> **THE TASK**: After finding the line with "### Installation" in the entries below, retype exactly each line from there through the line with "4. Copy necessary", including that final line.

> **MATERIALS PROVIDED**:
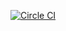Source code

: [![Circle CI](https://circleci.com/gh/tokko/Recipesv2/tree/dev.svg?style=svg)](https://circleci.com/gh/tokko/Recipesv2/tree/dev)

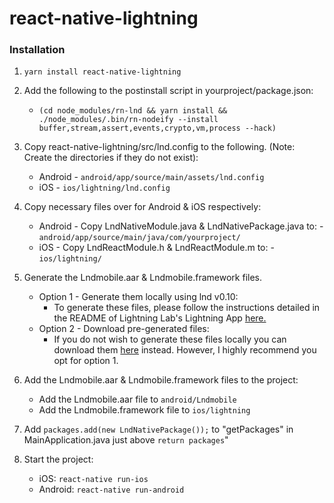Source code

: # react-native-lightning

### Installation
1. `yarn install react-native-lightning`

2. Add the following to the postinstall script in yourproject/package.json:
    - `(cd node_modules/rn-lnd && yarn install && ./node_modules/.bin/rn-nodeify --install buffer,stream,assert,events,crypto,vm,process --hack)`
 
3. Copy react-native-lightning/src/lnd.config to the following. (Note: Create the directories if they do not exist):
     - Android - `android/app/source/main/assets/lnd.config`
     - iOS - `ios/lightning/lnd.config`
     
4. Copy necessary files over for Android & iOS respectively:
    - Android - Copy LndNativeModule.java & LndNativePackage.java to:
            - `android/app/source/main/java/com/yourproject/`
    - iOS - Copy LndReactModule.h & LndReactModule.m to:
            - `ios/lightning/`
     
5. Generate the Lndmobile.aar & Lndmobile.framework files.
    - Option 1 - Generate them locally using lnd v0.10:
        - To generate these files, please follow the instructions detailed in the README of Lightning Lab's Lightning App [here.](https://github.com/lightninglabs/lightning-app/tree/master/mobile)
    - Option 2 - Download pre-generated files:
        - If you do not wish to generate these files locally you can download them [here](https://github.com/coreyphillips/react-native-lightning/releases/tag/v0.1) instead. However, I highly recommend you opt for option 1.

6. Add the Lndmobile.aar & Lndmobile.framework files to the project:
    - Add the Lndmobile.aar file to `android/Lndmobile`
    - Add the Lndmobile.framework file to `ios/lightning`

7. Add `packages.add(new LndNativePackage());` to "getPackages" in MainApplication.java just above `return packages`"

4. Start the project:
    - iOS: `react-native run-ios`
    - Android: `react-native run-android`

> **ANSWER SECTION**:
### Installation
1. `yarn install react-native-lightning`

2. Add the following to the postinstall script in yourproject/package.json:
    - `(cd node_modules/rn-lnd && yarn install && ./node_modules/.bin/rn-nodeify --install buffer,stream,assert,events,crypto,vm,process --hack)`
 
3. Copy react-native-lightning/src/lnd.config to the following. (Note: Create the directories if they do not exist):
     - Android - `android/app/source/main/assets/lnd.config`
     - iOS - `ios/lightning/lnd.config`
     
4. Copy necessary files over for Android & iOS respectively:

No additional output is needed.